Antica looked up at the morning sky. Free of the barbed wire walls, he could take in the expanse of it. He did not see a single cloud. The sky was an odd color, the patina of slate. The sky did not appear bright as in a Bellini or Tiepolo painting but fractured like a mosaic, made of tesserae, shards of glass, pieces of ceramics, and smashed bits of stone, shattered elements that find beauty anew even in their broken state. He wondered if this particular sky was the blue portal of purgatory. He closed his eyes and recited the Hail Mary. He made the sign of the cross slowly. His mother had said in times of trouble, pray to the Blessed Lady; like any mother, she would hear your plea. The men who had saved themselves by diving into the ocean and the men who had found a seat on the lifeboats called for their mothers as they jumped. So, what his mother had told Antica as a boy was true. He whispered to his mother to meet him in the sky when his moment came.

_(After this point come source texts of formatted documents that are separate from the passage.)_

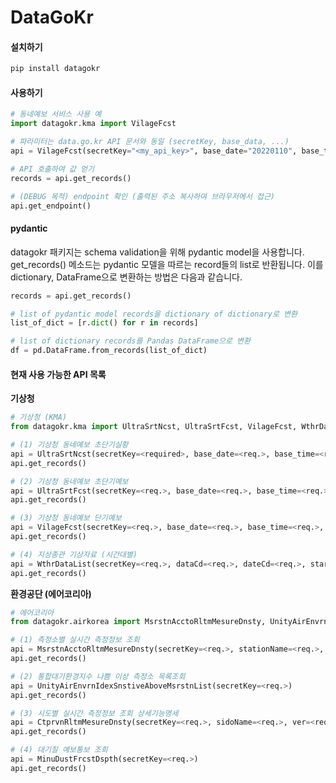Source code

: # DataGoKr

#### 설치하기

```bash
pip install datagokr
```



#### 사용하기

```python
# 동네예보 서비스 사용 예
import datagokr.kma import VilageFcst

# 파라미터는 data.go.kr API 문서와 동일 (secretKey, base_data, ...)
api = VilageFcst(secretKey="<my_api_key>", base_date="20220110", base_time="0500")

# API 호출하여 값 얻기
records = api.get_records()

# (DEBUG 목적) endpoint 확인 (출력된 주소 복사하여 브라우저에서 접근)
api.get_endpoint()
```



#### pydantic

datagokr 패키지는 schema validation을 위해 pydantic model을 사용합니다. get_records() 메소드는 pydantic 모델을 따르는 record들의 list로 반환됩니다. 이를 dictionary, DataFrame으로 변환하는 방법은 다음과 같습니다.

```python
records = api.get_records()

# list of pydantic model records을 dictionary of dictionary로 변환
list_of_dict = [r.dict() for r in records]

# list of dictionary records를 Pandas DataFrame으로 변환
df = pd.DataFrame.from_records(list_of_dict)
```



#### 현재 사용 가능한 API 목록

**기상청**

```python
# 기상청 (KMA)
from datagokr.kma import UltraSrtNcst, UltraSrtFcst, VilageFcst, WthrDataList

# (1) 기상청 동네예보 초단기실황
api = UltraSrtNcst(secretKey=<required>, base_date=<req.>, base_time=<req.>, nx=<req.>, ny=<req.>)
api.get_records()

# (2) 기상청 동네예보 초단기예보
api = UltraSrtFcst(secretKey=<req.>, base_date=<req.>, base_time=<req.>, nx=<req.>, ny=<req.>)
api.get_records()

# (3) 기상청 동네예보 단기예보
api = VilageFcst(secretKey=<req.>, base_date=<req.>, base_time=<req.>, nx=<req.>, ny=<req.>)
api.get_records()

# (4) 지상종관 기상자료 (시간대별)
api = WthrDataList(secretKey=<req.>, dataCd=<req.>, dateCd=<req.>, startDt=<req.> endDt=<req.>, startHh=<req.>, endHh=<req.>)
api.get_records()
```



**환경공단 (에어코리아)**

```python
# 에어코리아
from datagokr.airkorea import MsrstnAcctoRltmMesureDnsty, UnityAirEnvrnIdexSnstiveAboveMsrstnList, CtprvnRltmMesureDnsty, MinuDustFrcstDspth

# (1) 측정소별 실시간 측정정보 조회
api = MsrstnAcctoRltmMesureDnsty(secretKey=<req.>, stationName=<req.>, dataTerm=<req.>, ver=<req.>)
api.get_records()

# (2) 통합대기환경지수 나쁨 이상 측정소 목록조회
api = UnityAirEnvrnIdexSnstiveAboveMsrstnList(secretKey=<req.>)
api.get_records()

# (3) 시도별 실시간 측정정보 조회 상세기능명세
api = CtprvnRltmMesureDnsty(secretKey=<req.>, sidoName=<req.>, ver=<req.>)
api.get_records()

# (4) 대기질 예보통보 조회
api = MinuDustFrcstDspth(secretKey=<req.>)
api.get_records()
```

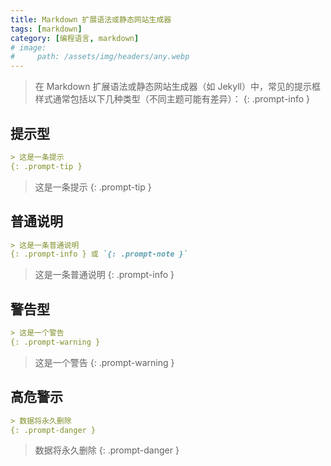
 ```yaml
---
title: Markdown 扩展语法或静态网站生成器
tags: [markdown]
category: [编程语言, markdown]
# image:
#     path: /assets/img/headers/any.webp
---
```


> 在 Markdown 扩展语法或静态网站生成器（如 Jekyll）中，常见的提示框样式通常包括以下几种类型（不同主题可能有差异）：
{: .prompt-info }

## 提示型

```markdown
> 这是一条提示
{: .prompt-tip }
```
> 这是一条提示
{: .prompt-tip }

## 普通说明

```markdown
> 这是一条普通说明
{: .prompt-info } 或 `{: .prompt-note }`
```
> 这是一条普通说明
{: .prompt-info }

## 警告型

```markdown
> 这是一个警告
{: .prompt-warning }
```
> 这是一个警告
{: .prompt-warning }

## 高危警示

```markdown
> 数据将永久删除
{: .prompt-danger }
```
> 数据将永久删除
{: .prompt-danger }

“Come on, old man.” A sentry, his face covered in the oil from the boiler, carried a spare life jacket covered in sludge in his hand and attempted to put Antica into it. “She’s going under,” he said matter-of-factly, as though ships of this grandeur sank every day.
“I’m all right.” Antica wriggled his arm loose. “They need you.” He pointed overhead to the second tier. The sentry left the life jacket with Antica and climbed the stairs.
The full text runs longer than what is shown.